So, you’ve been arrested

Last Updated 8/10/2023

If you’ve recently been arrested or charged with a crime, you’ll likely be dealng with a lot of uncertainty and anxiety. If the crime is a sexual offense, the road ahead may seem like a disaster that you will never recover from.

Rest assured, there is life for you to enjoy today and for years ahead. This, too, shall pass.

In an effort to support you during a confusing and difficult time, PARSOL would like to share some information about what you might expect before, during, and after being charged with a crime.

We will start with the basics. What are the steps one must take through the criminal justice system? Please have a look at this article from one of our allies, Recovery Behind Bars.

The Stages of Legal Consequences

Finding a Good Attorney

PARSOL does not provide legal counsel. What we will do is provide you this list of questions to ask when seeking an attorney.

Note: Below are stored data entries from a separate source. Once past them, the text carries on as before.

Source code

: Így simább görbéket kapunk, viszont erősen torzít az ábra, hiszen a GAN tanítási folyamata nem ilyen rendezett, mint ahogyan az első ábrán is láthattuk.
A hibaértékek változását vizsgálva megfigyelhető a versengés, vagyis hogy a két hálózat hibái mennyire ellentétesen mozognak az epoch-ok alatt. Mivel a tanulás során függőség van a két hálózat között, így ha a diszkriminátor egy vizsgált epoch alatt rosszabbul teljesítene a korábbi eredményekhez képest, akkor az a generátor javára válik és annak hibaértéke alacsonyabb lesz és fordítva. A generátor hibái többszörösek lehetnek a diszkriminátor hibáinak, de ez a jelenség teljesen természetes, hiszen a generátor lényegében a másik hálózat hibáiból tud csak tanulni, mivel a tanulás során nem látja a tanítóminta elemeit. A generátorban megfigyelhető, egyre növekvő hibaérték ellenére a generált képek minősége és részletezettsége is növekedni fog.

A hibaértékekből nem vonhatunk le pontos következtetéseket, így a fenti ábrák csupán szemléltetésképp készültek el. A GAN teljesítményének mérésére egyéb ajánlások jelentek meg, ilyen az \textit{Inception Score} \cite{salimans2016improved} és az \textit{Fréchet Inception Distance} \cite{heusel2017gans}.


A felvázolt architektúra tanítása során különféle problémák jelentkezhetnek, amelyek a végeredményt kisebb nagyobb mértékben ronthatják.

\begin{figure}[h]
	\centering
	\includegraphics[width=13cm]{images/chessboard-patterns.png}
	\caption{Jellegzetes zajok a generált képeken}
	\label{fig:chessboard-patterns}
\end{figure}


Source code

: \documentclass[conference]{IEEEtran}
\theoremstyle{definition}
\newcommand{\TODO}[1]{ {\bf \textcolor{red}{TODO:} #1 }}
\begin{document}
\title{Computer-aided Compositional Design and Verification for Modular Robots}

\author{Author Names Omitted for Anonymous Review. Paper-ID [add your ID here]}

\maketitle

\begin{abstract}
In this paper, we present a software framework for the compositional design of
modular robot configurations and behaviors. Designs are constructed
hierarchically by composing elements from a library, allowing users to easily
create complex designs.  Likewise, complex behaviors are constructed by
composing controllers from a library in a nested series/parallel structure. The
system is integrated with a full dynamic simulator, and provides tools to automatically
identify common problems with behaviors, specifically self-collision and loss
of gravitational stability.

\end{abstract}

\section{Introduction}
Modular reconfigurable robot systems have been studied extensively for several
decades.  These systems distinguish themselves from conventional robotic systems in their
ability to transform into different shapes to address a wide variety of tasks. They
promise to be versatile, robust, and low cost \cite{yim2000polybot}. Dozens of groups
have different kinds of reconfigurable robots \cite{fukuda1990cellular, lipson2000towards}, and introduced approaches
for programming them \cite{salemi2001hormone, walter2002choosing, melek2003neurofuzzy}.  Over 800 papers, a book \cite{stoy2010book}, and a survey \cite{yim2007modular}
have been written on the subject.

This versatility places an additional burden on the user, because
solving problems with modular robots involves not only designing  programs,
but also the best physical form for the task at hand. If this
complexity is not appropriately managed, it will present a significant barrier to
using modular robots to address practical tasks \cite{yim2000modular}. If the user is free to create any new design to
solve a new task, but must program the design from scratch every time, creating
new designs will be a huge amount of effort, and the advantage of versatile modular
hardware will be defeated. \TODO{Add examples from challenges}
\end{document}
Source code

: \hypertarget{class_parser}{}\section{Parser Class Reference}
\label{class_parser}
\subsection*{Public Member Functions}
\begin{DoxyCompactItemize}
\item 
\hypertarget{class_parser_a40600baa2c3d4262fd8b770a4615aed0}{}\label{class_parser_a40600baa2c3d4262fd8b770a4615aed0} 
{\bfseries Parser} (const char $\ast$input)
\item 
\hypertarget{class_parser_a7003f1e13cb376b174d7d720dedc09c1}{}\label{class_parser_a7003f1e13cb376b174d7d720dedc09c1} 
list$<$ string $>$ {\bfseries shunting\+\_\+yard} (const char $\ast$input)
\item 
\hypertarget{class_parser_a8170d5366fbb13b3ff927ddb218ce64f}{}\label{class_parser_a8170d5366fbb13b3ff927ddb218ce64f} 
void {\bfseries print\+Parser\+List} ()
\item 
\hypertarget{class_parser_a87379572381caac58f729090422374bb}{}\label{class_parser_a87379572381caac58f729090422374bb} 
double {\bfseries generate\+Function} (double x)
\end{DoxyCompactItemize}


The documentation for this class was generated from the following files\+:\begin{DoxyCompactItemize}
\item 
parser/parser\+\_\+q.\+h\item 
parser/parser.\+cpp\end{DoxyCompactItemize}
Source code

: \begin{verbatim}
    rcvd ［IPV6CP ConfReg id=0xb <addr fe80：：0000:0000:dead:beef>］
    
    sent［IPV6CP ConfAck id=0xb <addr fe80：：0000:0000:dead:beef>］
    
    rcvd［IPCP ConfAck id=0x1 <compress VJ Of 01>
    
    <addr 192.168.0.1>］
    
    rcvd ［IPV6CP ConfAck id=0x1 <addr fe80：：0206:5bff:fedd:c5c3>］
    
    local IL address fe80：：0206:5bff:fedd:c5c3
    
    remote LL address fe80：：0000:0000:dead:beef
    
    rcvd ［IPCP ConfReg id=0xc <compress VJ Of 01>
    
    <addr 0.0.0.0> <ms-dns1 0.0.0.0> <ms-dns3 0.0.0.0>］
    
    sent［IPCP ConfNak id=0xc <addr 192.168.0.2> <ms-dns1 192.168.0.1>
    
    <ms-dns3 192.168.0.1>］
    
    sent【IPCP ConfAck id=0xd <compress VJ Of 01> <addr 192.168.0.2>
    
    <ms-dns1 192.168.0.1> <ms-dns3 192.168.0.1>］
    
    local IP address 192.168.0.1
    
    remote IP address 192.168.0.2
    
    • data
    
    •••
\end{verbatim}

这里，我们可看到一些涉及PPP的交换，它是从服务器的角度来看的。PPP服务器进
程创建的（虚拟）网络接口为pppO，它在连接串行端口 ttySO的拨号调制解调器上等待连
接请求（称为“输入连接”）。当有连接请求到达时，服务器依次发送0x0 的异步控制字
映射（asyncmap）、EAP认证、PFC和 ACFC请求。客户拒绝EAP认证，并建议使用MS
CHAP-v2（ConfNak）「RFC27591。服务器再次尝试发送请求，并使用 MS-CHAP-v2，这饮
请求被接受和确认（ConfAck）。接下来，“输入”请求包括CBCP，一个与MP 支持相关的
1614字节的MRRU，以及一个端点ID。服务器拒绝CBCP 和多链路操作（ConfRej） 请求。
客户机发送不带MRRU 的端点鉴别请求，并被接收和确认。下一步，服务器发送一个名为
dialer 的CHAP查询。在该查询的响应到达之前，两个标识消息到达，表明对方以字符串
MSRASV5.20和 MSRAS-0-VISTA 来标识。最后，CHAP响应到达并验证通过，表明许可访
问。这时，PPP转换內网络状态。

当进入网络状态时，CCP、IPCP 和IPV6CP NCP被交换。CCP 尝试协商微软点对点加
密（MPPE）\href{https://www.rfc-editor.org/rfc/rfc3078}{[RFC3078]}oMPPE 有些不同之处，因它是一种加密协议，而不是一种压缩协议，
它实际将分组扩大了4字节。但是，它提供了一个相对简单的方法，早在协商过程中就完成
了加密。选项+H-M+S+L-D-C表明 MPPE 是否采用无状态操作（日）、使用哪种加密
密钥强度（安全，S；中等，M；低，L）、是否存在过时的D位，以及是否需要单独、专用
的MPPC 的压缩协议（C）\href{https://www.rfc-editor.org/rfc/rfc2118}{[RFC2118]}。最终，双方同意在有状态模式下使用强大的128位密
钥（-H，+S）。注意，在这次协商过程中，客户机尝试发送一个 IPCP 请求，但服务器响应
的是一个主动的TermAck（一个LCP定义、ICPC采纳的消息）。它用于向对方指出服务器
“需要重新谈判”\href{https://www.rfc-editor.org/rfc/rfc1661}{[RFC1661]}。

  • Have you represented clients who have been accused of sex crimes?
  • What are some outcomes of those cases?
  • Do you have significant experience in the jurisdiction that I am to appear? (county, federal, etc.)
  • Do you feel you have enough bandwidth to give my case reasonable attention, including walking me and my family through each step of the process?
  • Are you able to meet every few weeks as we move through the process for updates and questions?
  • Will others in your firm or other attorneys be working with you on my case?
  • What fees will you charge and what do they include? Arraignment to Sentencing? SORNA/Megan’s Law hearing? Parole applications?
  • Should I become incarcerated, how will I contact you? Will you come meet me in jail? What security/privacy concerns should I have?

If you are an attorney who wishes to purchase a listing in our legal resource directory, please email

First Steps to Take

  1. Do not take any steps that violate your pre-trial or release conditions. This includes accessing this website and our organization’s resources. Be sure someone who is not connected to your charge is supervising your use of the internet or technology at all times, and if you aren’t supposed to access the internet, don’t do it.
  2. Seek the advice of an attorney.  PARSOL is a legal information provider not a legal advisor or attorney and provides no legal advice.
  3. Have a trusted friend or family member rename and restrict all your online accounts. Meta (the company who owns Facebook and Instagram) have a “Zero Tolerance policy for allowing accounts from those who have been charged and convicted of sexual offenses” and can shut down your account (and delete all its content) at any time for violation of their policies. Not fair? Maybe. Reality? Definitely. We suggest having a trusted friend download all your photos, special posts, etc. and then change your name to a pseudonym, an email address that you do not have access to, and delete any potentially identifiable information such as birthdate, phone number, etc. Any information you must register with the police at some point can be used to shut down your account. Transfer any page or group ownership you have to someone else, too.
  4. Begin sessions with a Good Lives Model practicing SOTP (“sex offender” treatment program), whether court-ordered or not. – including Dr. Jennifer Weeks, CSAT at SATS in Bethlehem & Plymouth Meeting, Dr. David Pellack, CSAT at Keystone Center in Chester, PA,  etc. (If you are a SOTP provider who practices GLM, please email to be added here.)
  5. Begin attending FEARLESS and have your closest support team (parents, spouse, children, family, best friends, etc.) join as well.